The movie of Atonement is high-energy and twisty-turny - a period melodrama played like The Usual Suspects. It's a choice that works (on a certain level), but it also jettisons the more contemplative aspects of the original novel (which happen to be those elements which made the book memorable). The effect is that the movie is more intense than the book, but also less gripping - or maybe less grippable: there's not as much there to think over once the movie's done.

Thursday, January 1, 2009

The Spirit

Kim Thompson says that The Spirit is bad in a way that suggests Frank Miller made exactly the movie he set out to make. I think he may be right, but a big part of what made watching the movie such a disappointing experience was that there were hints - around the edges - of what a better Spirit movie might look like.

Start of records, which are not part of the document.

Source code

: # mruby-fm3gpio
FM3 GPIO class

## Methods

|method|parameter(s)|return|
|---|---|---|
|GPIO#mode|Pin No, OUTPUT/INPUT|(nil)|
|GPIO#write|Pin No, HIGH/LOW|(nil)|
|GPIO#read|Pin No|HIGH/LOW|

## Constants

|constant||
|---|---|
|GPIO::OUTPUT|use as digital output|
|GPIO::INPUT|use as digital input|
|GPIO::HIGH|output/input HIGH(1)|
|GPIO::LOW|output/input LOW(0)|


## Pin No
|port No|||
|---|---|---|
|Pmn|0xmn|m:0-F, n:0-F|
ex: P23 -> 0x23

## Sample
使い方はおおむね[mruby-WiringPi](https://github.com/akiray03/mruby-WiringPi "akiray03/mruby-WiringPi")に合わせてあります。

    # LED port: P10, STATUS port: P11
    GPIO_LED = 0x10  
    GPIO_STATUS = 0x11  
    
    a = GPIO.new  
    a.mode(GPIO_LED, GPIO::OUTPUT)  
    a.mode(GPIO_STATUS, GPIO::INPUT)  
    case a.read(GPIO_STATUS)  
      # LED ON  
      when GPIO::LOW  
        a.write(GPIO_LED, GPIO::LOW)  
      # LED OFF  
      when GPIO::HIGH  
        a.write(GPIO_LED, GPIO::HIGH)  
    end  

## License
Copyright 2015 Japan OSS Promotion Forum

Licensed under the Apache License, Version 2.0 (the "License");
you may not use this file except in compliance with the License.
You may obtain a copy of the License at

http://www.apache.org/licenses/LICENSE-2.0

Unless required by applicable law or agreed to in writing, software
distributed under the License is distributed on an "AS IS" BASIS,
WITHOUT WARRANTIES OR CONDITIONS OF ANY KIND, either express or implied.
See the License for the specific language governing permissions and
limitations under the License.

Specifically: in the opening and closing voice-overs, the Spirit rhapsodizes about his beloved city, but the city plays no part in the movie. Where the Gothams of either the Burton or Nolan Batman movies are fully-realized places, Central City in Miller's movie is barely even a background: to call it abstract is giving it too much credit. Calling it generic, even, implies that there's some form there that's fulfilling certain conventions, but there's just nothing.

Anyway - that absence points to how Miller should have made this movie: with Central City as the main character and the Spirit operating in the background. Hey - he could even have split the movie up into three separate stories - maybe even stories from Will Eisner's comics - with some recurring characters to give us a sense of a living city.

For me, it isn't a question of whether or not Miller should have been more faithful to the original comics. However, completely ignoring what made the original comics interesting and sucessful - or rather, giving it lip service but not following through - seems like a bad idea.

This happens to tie into my Comic Book Pet Theory #2 (#1 is the thing where I say that Watchmen is all about gravity and that Dave Gibbons doesn't get enough credit for it): apart from a few early homages to The Spirit in Daredevil, Frank Miller's work bears no relationship to anything Will Eisner has ever done. Miller keeps trying to pass himself off as an "Eisner acolyte", but they are completely different artists. Eisner is interested in the city - in its geography and in the way that geography shapes the lives of its denizens. It's the line that runs through his work from The Spirit to the graphic novels. His heirs are Ben Katchor and Chris Ware. Miller is an action/adventure cartoonist working with outsized figure-drawing and Steranko-inspired page layouts. Though I don't think he's ever said this, he's a follower of Kirby, and, to the extent that you can talk about his innovations, the main one is that he either (a) puts exaggerated Kirby-style super-hero figures into non-super hero genres (Sin City, 300) or (b) brings various noir elements to bear on super-hero comics (The Dark Knight Returns, Batman: Year One). (I think his best super-hero work is The Dark Knight Strikes Again partly because he's dealing with super-hero comics on their own terms, even if he seems to find those terms somewhat retarded).

It's (unfortunately) not surprising then, that a cartoonist whose work centers on figure-drawing would make a movie that is so (detrimentally) "figure"-centric (and I don't say actor-centric because none of the people on screen are creating characters or playing objectives or doing any of the other things we like to see actors do). That's partly why Central City is such a non-entity: Miller is only interested in it as a backdrop for highly-stylized images of movie stars and would-be movie stars. The problem, as Michael Barrier would point out, is that, the drawn figure tends to be much more expressive and much more congenial to exaggerated expression than bodies on film. So Miller is trying to do something he knows, but he's working in a medium where it's very hard to do that kind of thing and he's not using the right kinds of tools.

I'd still argue that what he's trying to do, doesn't really make a good fit with the material, although that becomes a side point as Miller doesn't even do what he seems to be trying to do all that well.